In $\triangle DOE$ and $\triangle BOF$
$\angle DEO=\angle BFO$ (each 90)
$\angle DOE=\angle BOF$ (VOA)
$OD=OB$ (given)
$\triangle DOE\cong\triangle BOF$ (AAS)
$DE=BF$ (cpct) …(1)
Also, $ar\ (\triangle DOE)=ar\ (\triangle BOF)$ …(2)

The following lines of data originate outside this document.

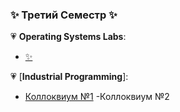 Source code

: ### ✨ Третий Семестр ✨

💗 **Operating Systems Labs**:
- [✨](https://github.com/LizaPyalova/Operation_Systems)

💗 [**Industrial Programming**]:
- [Коллоквиум №1](https://github.com/LizaPyalova/kollokVIUM)
-Коллоквиум №2

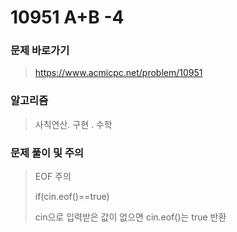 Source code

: #  10951 A+B -4

### 문제 바로가기

>  https://www.acmicpc.net/problem/10951

### 알고리즘

> 사칙연산. 구현 . 수학

### 문제 풀이 및 주의

> EOF 주의 
>
> if(cin.eof()==true) 
>
> cin으로 입력받은 값이 없으면 cin.eof()는 true 반환  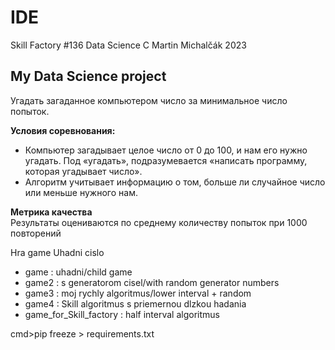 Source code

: # IDE
 Skill Factory #136 Data Science C Martin Michalčák 2023


## My Data Science project
Угадать загаданное компьютером число за минимальное число попыток.

**Условия соревнования:**  
- Компьютер загадывает целое число от 0 до 100, и нам его нужно угадать. Под «угадать», подразумевается «написать программу, которая угадывает число».
- Алгоритм учитывает информацию о том, больше ли случайное число или меньше нужного нам.

**Метрика качества**     
Результаты оцениваются по среднему количеству попыток при 1000 повторений

Hra game Uhadni cislo 

* game                      : uhadni/child game
* game2                     : s generatorom cisel/with random generator numbers
* game3                     : moj rychly algoritmus/lower interval + random
* game4                     : Skill algoritmus s priemernou dlzkou hadania 
* game_for_Skill_factory    : half interval algoritmus


cmd>pip freeze > requirements.txt
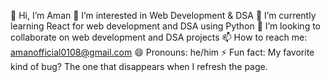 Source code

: 👋 Hi, I’m Aman
👀 I’m interested in Web Development & DSA
🌱 I’m currently learning React for web development and DSA using Python
💞️ I’m looking to collaborate on web development and DSA projects
📫 How to reach me: amanofficial0108@gmail.com
😄 Pronouns: he/him
⚡ Fun fact: My favorite kind of bug? The one that disappears when I refresh the page.
<!---
konlin008/konlin008 is a ✨ special ✨ repository because its `README.md` (this file) appears on your GitHub profile.
You can click the Preview link to take a look at your changes.
--->
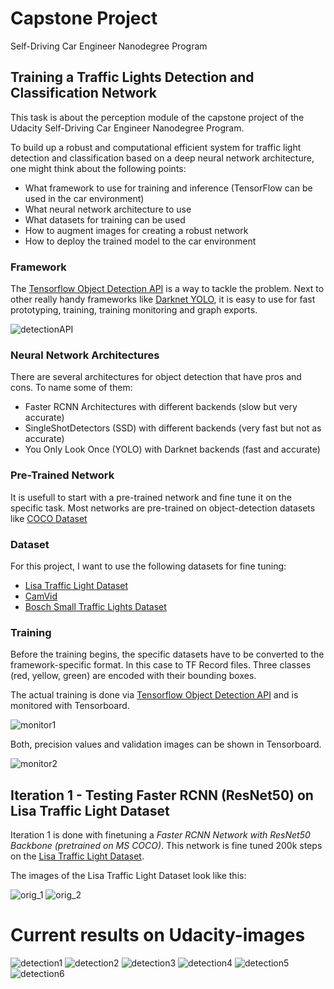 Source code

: # Capstone Project
Self-Driving Car Engineer Nanodegree Program

[//]: # (Image References)
[image1]: ./imgs/training_trafficlight_sg/training_monitoring.png "moni1"
[image2]: ./imgs/training_trafficlight_sg/training_monitoring2.png "moni2"

[image3]: ./imgs/training_trafficlight_sg/detection1.jpg "detect1"
[image4]: ./imgs/training_trafficlight_sg/detection1b.jpg "detect2"
[image5]: ./imgs/training_trafficlight_sg/detection1c.jpg "detect3"
[image6]: ./imgs/training_trafficlight_sg/detection2.jpg "detect4"
[image7]: ./imgs/training_trafficlight_sg/detection2b.jpg "detect5"
[image8]: ./imgs/training_trafficlight_sg/detection3.jpg "detect6"

[image9]: ./imgs/training_trafficlight_sg/daySequence1.jpg "orig_modality1"
[image10]: ./imgs/training_trafficlight_sg/daySequence1b.jpg "orig_modality2"

[image11]: https://github.com/tensorflow/models/blob/master/research/object_detection/g3doc/img/kites_detections_output.jpg "tensorflow_object"


## Training a Traffic Lights Detection and Classification Network

This task is about the perception module of the capstone project of the Udacity Self-Driving Car Engineer Nanodegree Program.

To build up a robust and computational efficient system for traffic light detection and classification based on a deep neural network architecture, one might think about the following points:

- What framework to use for training and inference (TensorFlow can be used in the car environment)
- What neural network architecture to use
- What datasets for training can be used
- How to augment images for creating a robust network
- How to deploy the trained model to the car environment


### Framework

The [Tensorflow Object Detection API](https://github.com/tensorflow/models/tree/master/research/object_detection) is a way to tackle the problem. Next to other really handy frameworks like [Darknet YOLO](https://pjreddie.com/darknet/yolo/), it is easy to use for fast prototyping, training, training monitoring and graph exports.

![detectionAPI][image11]

### Neural Network Architectures

There are several architectures for object detection that have pros and cons. To name some of them:

- Faster RCNN Architectures with different backends (slow but very accurate)
- SingleShotDetectors (SSD) with different backends (very fast but not as accurate)
- You Only Look Once (YOLO) with Darknet backends (fast and accurate)


### Pre-Trained Network

It is usefull to start with a pre-trained network and fine tune it on the specific task. Most networks are pre-trained on object-detection datasets like [COCO Dataset](http://cocodataset.org/#home) 


### Dataset

For this project, I want to use the following datasets for fine tuning:
- [Lisa Traffic Light Dataset](https://www.kaggle.com/mbornoe/lisa-traffic-light-dataset/home)
- [CamVid](http://mi.eng.cam.ac.uk/research/projects/VideoRec/CamVid/)
- [Bosch Small Traffic Lights Dataset](https://hci.iwr.uni-heidelberg.de/node/6132)


### Training

Before the training begins, the specific datasets have to be converted to the framework-specific format. In this case to TF Record files. Three classes (red, yellow, green) are encoded with their bounding boxes.

The actual training is done via [Tensorflow Object Detection API](https://github.com/tensorflow/models/tree/master/research/object_detection) and is monitored with Tensorboard.

![monitor1][image1]

Both, precision values and validation images can be shown in Tensorboard.

![monitor2][image2]




## Iteration 1 - Testing Faster RCNN (ResNet50) on Lisa Traffic Light Dataset

Iteration 1 is done with finetuning a *Faster RCNN Network with ResNet50 Backbone (pretrained on MS COCO)*. This network is fine tuned 200k steps on the [Lisa Traffic Light Dataset](https://www.kaggle.com/mbornoe/lisa-traffic-light-dataset/home).

The images of the Lisa Traffic Light Dataset look like this:

![orig_1][image9]
![orig_2][image10]


# Current results on Udacity-images

![detection1][image3]
![detection2][image4]
![detection3][image5]
![detection4][image6]
![detection5][image7]
![detection6][image8]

In $\triangle DEC$ and $\triangle BFA$
$\angle DEC=\angle BFA$ (each 90)
$CD=AB$ (given)
$DE=BF$ (From 1)
$\triangle DEC\cong\triangle BFA$ (RHS)
Also, $ar\ (\triangle DEC=ar\ (\triangle BFA)$ …(3)
Adding (2) and (3) we get
$ar\ (\triangle DOC)=ar\ (\triangle AOB)$
(ii) $ar\ (\triangle DOC)=ar\ (\triangle AOB)$
$\Rightarrow ar\ (\triangle DOC+ar\ \triangle OCB)=ar\ (\triangle AOB)+ar\ (\triangle OCB)\\ \\ \Rightarrow ar\ \triangle DCB=ar\ (\triangle ACB)$
(iii) $DA||BC$
$\angle FBO=\angle EDO$ ….(4) $(\because\ \triangle DOE\cong\triangle BOF)\\ \\ \angle FBA=\angle EDC\ (\because\ \triangle DEC\cong\triangle BFA)$
Adding (4) and (5) we get
$\angle ABD=\angle CDB\\ \\ \therefore DC||AB$
we get $DC||AB$ and $DC||CB$
So, $ABCD$ is a parallelogram